> _Records supplied_:
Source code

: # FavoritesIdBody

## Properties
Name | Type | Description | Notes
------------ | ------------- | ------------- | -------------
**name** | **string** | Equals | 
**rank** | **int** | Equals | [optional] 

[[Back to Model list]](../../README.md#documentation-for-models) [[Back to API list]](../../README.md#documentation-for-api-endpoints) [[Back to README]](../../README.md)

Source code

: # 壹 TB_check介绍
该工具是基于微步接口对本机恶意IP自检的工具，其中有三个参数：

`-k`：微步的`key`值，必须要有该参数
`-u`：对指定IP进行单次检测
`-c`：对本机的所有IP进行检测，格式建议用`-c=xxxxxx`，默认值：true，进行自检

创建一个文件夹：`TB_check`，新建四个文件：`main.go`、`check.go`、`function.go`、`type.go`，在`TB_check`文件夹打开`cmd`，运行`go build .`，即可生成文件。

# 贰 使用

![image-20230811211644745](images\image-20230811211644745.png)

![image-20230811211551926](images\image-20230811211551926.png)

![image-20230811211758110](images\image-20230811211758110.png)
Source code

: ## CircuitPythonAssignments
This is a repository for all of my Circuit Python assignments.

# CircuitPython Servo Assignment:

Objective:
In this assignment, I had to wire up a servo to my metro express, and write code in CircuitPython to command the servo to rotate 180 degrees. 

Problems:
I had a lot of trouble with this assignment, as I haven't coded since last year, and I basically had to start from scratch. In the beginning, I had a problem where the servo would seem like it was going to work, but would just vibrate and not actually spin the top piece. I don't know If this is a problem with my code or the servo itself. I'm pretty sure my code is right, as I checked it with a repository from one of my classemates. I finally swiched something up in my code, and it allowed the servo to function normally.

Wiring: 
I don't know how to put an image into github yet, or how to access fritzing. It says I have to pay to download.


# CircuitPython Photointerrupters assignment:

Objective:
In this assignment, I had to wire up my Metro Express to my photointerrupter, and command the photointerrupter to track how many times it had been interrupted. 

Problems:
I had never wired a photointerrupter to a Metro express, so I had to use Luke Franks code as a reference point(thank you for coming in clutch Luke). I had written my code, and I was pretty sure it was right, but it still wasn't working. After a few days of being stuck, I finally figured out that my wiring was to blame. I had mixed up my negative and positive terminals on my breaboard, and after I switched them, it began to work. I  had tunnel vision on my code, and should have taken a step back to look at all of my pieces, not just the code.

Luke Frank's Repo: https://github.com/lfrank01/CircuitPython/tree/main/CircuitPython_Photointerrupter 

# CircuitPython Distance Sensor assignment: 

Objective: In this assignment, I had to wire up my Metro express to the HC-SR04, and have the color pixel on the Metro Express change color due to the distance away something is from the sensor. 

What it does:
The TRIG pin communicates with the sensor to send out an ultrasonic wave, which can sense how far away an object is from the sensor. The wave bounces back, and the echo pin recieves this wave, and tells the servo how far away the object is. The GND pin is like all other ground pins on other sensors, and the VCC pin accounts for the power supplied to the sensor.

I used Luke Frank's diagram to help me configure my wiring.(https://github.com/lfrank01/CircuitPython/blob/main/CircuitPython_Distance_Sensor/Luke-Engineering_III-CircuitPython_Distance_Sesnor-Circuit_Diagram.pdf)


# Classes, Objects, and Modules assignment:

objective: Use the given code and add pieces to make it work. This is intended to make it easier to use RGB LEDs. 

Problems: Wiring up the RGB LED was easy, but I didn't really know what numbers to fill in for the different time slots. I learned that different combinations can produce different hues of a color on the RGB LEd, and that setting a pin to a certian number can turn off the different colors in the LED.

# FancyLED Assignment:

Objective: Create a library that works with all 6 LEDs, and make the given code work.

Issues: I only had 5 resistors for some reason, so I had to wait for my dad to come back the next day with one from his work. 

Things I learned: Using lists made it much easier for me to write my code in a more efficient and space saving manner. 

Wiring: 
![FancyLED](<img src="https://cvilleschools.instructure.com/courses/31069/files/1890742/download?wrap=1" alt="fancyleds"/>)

> _Your objective_:
In the reply, include exactly the lines from the beginning of the entries above through the line holding "In this assignment, I had to wire up a", and nothing besides.

> _Task answer_:
Source code

: # FavoritesIdBody

## Properties
Name | Type | Description | Notes
------------ | ------------- | ------------- | -------------
**name** | **string** | Equals | 
**rank** | **int** | Equals | [optional] 

[[Back to Model list]](../../README.md#documentation-for-models) [[Back to API list]](../../README.md#documentation-for-api-endpoints) [[Back to README]](../../README.md)

Source code

: # 壹 TB_check介绍
该工具是基于微步接口对本机恶意IP自检的工具，其中有三个参数：

`-k`：微步的`key`值，必须要有该参数
`-u`：对指定IP进行单次检测
`-c`：对本机的所有IP进行检测，格式建议用`-c=xxxxxx`，默认值：true，进行自检

创建一个文件夹：`TB_check`，新建四个文件：`main.go`、`check.go`、`function.go`、`type.go`，在`TB_check`文件夹打开`cmd`，运行`go build .`，即可生成文件。

# 贰 使用

![image-20230811211644745](images\image-20230811211644745.png)

![image-20230811211551926](images\image-20230811211551926.png)

![image-20230811211758110](images\image-20230811211758110.png)
Source code

: ## CircuitPythonAssignments
This is a repository for all of my Circuit Python assignments.

# CircuitPython Servo Assignment:

Objective:
In this assignment, I had to wire up a servo to my metro express, and write code in CircuitPython to command the servo to rotate 180 degrees. 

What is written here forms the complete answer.